Ethics of Teaching Mathematics in the #BlackLivesMatter Era

In my final year as a high school mathematics and special education teacher in Brooklyn I turned down a student’s request to forgo 45 minutes of Geometry instruction for a discussion of the previous night’s announcement of non-indictment of the police officer responsible for Michael Brown’s death (11.24.2014, Ferguson, MO). Yes – I had my reasons for rejecting his plea, reasons that other teachers tell me are entirely justified – but I am still not sure. Most immediately, it was 7:58am and I was not prepared to improvise the facilitation of a painful conversation, especially at the risk of doing so poorly. I was prepared to teach Geometry that morning, not to address questions of police violence and racial justice. Yet, this is exactly what haunts me. Not just that I was not prepared on that morning, but my classroom was not designed to be a place where I did not have to sacrifice one for the other – mathematics for meaningful events in the lives of my students – where the two were inherently intertwined. Because we live in a world where I believe they not only should be but they are. But my classroom did not always make that clear.

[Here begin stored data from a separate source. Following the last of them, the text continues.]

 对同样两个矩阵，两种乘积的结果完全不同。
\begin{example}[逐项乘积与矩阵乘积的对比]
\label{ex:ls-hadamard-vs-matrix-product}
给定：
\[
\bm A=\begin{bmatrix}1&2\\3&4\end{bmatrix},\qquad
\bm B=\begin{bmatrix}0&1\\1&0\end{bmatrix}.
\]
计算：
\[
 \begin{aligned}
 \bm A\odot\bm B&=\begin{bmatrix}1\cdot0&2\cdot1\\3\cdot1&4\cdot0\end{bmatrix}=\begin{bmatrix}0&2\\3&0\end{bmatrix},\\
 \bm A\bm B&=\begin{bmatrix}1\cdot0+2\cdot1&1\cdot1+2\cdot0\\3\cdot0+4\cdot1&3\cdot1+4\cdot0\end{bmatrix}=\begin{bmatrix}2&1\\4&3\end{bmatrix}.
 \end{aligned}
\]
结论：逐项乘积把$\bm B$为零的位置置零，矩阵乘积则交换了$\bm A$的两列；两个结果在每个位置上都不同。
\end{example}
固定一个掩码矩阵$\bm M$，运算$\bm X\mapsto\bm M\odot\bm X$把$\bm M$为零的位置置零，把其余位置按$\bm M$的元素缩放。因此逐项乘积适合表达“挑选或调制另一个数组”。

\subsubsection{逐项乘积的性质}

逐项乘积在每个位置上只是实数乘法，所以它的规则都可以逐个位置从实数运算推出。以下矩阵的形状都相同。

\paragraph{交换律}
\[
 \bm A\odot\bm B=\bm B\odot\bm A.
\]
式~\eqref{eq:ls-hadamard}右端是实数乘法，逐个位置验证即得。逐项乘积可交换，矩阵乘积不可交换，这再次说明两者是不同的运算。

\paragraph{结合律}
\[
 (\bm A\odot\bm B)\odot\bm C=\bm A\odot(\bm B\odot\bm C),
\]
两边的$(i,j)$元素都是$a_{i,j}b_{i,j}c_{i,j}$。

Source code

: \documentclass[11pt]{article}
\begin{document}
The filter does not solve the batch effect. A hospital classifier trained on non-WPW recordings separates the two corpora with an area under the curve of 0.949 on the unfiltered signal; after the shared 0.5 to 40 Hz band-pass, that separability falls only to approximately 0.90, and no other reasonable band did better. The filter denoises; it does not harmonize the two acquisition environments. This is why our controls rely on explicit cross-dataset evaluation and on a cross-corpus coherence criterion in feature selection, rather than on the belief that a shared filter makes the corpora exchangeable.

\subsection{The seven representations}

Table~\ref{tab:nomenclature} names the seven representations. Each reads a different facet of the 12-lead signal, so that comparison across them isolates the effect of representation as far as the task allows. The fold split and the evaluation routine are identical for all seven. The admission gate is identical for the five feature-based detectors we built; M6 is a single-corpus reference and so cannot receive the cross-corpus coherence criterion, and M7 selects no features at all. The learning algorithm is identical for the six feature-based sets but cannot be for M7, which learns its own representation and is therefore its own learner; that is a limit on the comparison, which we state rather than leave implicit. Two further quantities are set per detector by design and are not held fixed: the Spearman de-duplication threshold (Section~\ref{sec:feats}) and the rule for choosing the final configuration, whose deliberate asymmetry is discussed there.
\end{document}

While I could not articulate it at the time, I often think now that my move from teaching to pursuing a PhD in Mathematics Education and Race, Inequality and Language in Education was driven in part by my increasing failure to juggle the predicament in which I found myself that morning. I did not become a teacher in order to help students achieve passing scores on the New York State Geometry Regents Exam (even while I understand that it can be an a necessary stepping stone to traditional measures of success and access). I became a teacher so that I could participate in the journeys of young people becoming critically conscious citizens prepared with the tools of change necessary for creating a world more just, inclusive, loving and equitable than the one they were brought into. As I became a more experienced teacher I found myself moving farther away from that, rather than getting better at the weaving it together with the demands of the NYS Geometry curriculum.

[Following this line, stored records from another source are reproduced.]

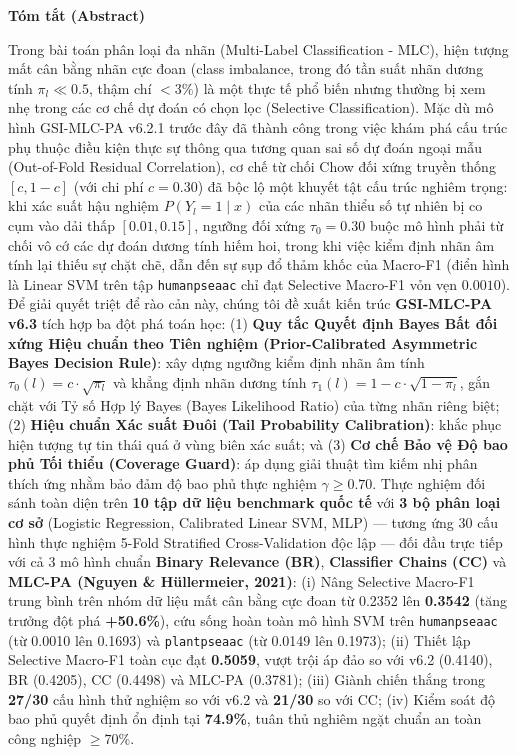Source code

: \documentclass[10pt,a4paper,twoside]{article}
\begin{document}
\begin{center}\textbf{Tóm tắt (Abstract)}\end{center}
Trong bài toán phân loại đa nhãn (Multi-Label Classification - MLC), hiện tượng mất cân bằng nhãn cực đoan (class imbalance, trong đó tần suất nhãn dương tính $\pi_l \ll 0.5$, thậm chí $< 3\%$) là một thực tế phổ biến nhưng thường bị xem nhẹ trong các cơ chế dự đoán có chọn lọc (Selective Classification). Mặc dù mô hình GSI-MLC-PA v6.2.1 trước đây đã thành công trong việc khám phá cấu trúc phụ thuộc điều kiện thực sự thông qua tương quan sai số dự đoán ngoại mẫu (Out-of-Fold Residual Correlation), cơ chế từ chối Chow đối xứng truyền thống $[c, 1-c]$ (với chi phí $c = 0.30$) đã bộc lộ một khuyết tật cấu trúc nghiêm trọng: khi xác suất hậu nghiệm $P(Y_l = 1 \mid x)$ của các nhãn thiểu số tự nhiên bị co cụm vào dải thấp $[0.01, 0.15]$, ngưỡng đối xứng $\tau_0 = 0.30$ buộc mô hình phải từ chối vô cớ các dự đoán dương tính hiếm hoi, trong khi việc kiểm định nhãn âm tính lại thiếu sự chặt chẽ, dẫn đến sự sụp đổ thảm khốc của Macro-F1 (điển hình là Linear SVM trên tập \texttt{humanpseaac} chỉ đạt Selective Macro-F1 vỏn vẹn $0.0010$). Để giải quyết triệt để rào cản này, chúng tôi đề xuất kiến trúc \textbf{GSI-MLC-PA v6.3} tích hợp ba đột phá toán học: (1) \textbf{Quy tắc Quyết định Bayes Bất đối xứng Hiệu chuẩn theo Tiên nghiệm (Prior-Calibrated Asymmetric Bayes Decision Rule)}: xây dựng ngưỡng kiểm định nhãn âm tính $\tau_0(l) = c \cdot \sqrt{\pi_l}$ và khẳng định nhãn dương tính $\tau_1(l) = 1 - c \cdot \sqrt{1 - \pi_l}$, gắn chặt với Tỷ số Hợp lý Bayes (Bayes Likelihood Ratio) của từng nhãn riêng biệt; (2) \textbf{Hiệu chuẩn Xác suất Đuôi (Tail Probability Calibration)}: khắc phục hiện tượng tự tin thái quá ở vùng biên xác suất; và (3) \textbf{Cơ chế Bảo vệ Độ bao phủ Tối thiểu (Coverage Guard)}: áp dụng giải thuật tìm kiếm nhị phân thích ứng nhằm bảo đảm độ bao phủ thực nghiệm $\gamma \ge 0.70$. Thực nghiệm đối sánh toàn diện trên \textbf{10 tập dữ liệu benchmark quốc tế} với \textbf{3 bộ phân loại cơ sở} (Logistic Regression, Calibrated Linear SVM, MLP) --- tương ứng 30 cấu hình thực nghiệm 5-Fold Stratified Cross-Validation độc lập --- đối đầu trực tiếp với cả 3 mô hình chuẩn \textbf{Binary Relevance (BR)}, \textbf{Classifier Chains (CC)} và \textbf{MLC-PA (Nguyen \& Hüllermeier, 2021)}: (i) Nâng Selective Macro-F1 trung bình trên nhóm dữ liệu mất cân bằng cực đoan từ 0.2352 lên \textbf{0.3542} (tăng trưởng đột phá \textbf{+50.6\%}), cứu sống hoàn toàn mô hình SVM trên \texttt{humanpseaac} (từ 0.0010 lên 0.1693) và \texttt{plantpseaac} (từ 0.0149 lên 0.1973); (ii) Thiết lập Selective Macro-F1 toàn cục đạt \textbf{0.5059}, vượt trội áp đảo so với v6.2 (0.4140), BR (0.4205), CC (0.4498) và MLC-PA (0.3781); (iii) Giành chiến thắng trong \textbf{27/30} cấu hình thử nghiệm so với v6.2 và \textbf{21/30} so với CC; (iv) Kiểm soát độ bao phủ quyết định ổn định tại \textbf{74.9\%}, tuân thủ nghiêm ngặt chuẩn an toàn công nghiệp $\ge 70\%$.
\end{document}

Over my years teaching I taught almost every content offered in a New York City public high school – that is the nature of being a Special Educator in a city where integrated co-teaching is the norm. I always taught a little bit of everything, and a lot a bit of math. As I looked around I saw Social Studies and Literature teachers finding ways to engage the social and political project of teaching. I worked closely with one colleague teaching a 10th grade Global History and Literature course, who, like me, had training through Facing History and Ourselves, and I was filled up by that collaboration. But not only is a similarly socially and politically engaged classroom challenging to create in the context of our current mathematics education landscape, it seems the aspiration itself is in many places utterly absent. When I tell people that my graduate research looks at issues of race, inequality and language in mathematics education I often get blank stares – what could such a clearly rule-driven, neat and tidy field like mathematics possibly have to do with race or language, or social (in)justice? People scratch their heads, while I think, how could it not?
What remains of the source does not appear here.